Records shown:
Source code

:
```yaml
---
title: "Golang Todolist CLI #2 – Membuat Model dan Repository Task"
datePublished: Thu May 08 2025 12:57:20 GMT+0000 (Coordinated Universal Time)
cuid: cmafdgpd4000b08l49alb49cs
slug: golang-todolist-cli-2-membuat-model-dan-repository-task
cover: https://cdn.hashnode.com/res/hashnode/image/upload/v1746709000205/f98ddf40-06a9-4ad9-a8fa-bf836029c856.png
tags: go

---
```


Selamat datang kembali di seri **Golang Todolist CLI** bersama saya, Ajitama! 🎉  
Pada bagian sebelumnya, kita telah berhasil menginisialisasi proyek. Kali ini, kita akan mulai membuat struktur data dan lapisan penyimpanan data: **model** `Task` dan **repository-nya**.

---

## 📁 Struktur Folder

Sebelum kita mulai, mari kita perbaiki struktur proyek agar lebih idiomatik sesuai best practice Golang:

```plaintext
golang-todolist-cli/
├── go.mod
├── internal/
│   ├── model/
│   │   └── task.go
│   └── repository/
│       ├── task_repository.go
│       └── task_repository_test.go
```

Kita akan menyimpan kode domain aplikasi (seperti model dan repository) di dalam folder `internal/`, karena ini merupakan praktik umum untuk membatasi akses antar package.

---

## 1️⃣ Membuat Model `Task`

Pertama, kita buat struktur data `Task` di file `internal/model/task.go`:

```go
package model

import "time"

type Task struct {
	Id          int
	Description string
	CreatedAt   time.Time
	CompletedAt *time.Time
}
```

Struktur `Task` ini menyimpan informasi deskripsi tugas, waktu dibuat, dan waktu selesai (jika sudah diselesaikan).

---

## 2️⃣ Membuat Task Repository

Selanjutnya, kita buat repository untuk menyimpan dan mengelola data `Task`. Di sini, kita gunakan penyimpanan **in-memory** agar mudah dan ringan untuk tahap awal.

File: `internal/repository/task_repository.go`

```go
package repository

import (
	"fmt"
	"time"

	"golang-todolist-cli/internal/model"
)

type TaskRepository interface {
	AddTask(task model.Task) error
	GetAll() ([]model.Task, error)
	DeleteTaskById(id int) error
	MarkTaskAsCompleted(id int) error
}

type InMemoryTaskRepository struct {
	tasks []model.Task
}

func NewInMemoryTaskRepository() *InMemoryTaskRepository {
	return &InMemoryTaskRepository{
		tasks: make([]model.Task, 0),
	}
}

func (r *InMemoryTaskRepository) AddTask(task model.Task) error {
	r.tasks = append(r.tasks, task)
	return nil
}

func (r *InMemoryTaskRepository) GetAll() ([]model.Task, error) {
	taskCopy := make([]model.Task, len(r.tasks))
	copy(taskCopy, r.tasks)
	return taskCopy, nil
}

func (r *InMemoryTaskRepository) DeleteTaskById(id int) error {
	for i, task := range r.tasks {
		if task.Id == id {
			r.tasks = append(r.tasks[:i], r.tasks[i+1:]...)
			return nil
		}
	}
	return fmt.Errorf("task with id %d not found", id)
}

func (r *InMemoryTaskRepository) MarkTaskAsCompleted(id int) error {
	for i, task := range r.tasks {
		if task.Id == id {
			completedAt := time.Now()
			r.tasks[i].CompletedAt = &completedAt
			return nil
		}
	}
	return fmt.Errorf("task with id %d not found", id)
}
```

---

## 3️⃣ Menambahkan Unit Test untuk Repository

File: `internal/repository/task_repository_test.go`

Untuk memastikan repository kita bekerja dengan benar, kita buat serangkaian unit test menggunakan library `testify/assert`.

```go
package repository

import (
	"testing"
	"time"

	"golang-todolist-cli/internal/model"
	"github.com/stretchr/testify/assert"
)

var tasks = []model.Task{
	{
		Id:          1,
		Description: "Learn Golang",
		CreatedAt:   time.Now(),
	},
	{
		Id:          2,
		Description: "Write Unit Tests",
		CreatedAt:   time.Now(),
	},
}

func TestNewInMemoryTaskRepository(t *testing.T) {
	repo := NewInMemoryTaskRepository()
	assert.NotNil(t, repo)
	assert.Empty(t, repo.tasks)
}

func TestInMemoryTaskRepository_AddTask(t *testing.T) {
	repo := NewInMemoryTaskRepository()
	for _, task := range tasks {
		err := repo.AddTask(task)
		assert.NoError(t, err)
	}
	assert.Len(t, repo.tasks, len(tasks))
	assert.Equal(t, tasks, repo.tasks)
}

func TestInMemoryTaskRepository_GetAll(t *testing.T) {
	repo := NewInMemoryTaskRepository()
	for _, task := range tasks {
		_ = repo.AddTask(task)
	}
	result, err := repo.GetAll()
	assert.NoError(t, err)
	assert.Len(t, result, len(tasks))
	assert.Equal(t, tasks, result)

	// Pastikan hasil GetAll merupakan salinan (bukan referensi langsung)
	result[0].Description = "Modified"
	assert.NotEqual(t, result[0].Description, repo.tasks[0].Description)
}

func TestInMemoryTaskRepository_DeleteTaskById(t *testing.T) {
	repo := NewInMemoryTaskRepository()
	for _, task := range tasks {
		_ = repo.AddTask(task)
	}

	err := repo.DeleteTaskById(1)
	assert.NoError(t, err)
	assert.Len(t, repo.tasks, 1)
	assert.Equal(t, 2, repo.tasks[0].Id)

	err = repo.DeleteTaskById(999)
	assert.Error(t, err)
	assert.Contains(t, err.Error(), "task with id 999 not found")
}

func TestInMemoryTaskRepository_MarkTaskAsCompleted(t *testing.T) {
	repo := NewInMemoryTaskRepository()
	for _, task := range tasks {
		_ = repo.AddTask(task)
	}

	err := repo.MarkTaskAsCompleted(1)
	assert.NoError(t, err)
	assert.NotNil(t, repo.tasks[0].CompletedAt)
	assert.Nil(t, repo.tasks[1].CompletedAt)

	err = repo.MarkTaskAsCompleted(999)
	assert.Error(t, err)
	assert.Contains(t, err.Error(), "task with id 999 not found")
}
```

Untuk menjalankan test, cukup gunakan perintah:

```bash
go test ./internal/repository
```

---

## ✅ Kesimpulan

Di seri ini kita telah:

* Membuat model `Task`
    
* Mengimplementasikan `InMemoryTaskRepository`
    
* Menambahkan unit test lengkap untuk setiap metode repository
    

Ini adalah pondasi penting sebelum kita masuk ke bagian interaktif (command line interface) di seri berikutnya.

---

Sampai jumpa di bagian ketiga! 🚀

Instructions to follow: From the line containing "setiap metode repository" down to the last line of the records above, print every line exactly, with both ends kept.

Solution to this exercise:
* Menambahkan unit test lengkap untuk setiap metode repository
    

Ini adalah pondasi penting sebelum kita masuk ke bagian interaktif (command line interface) di seri berikutnya.

---

Sampai jumpa di bagian ketiga! 🚀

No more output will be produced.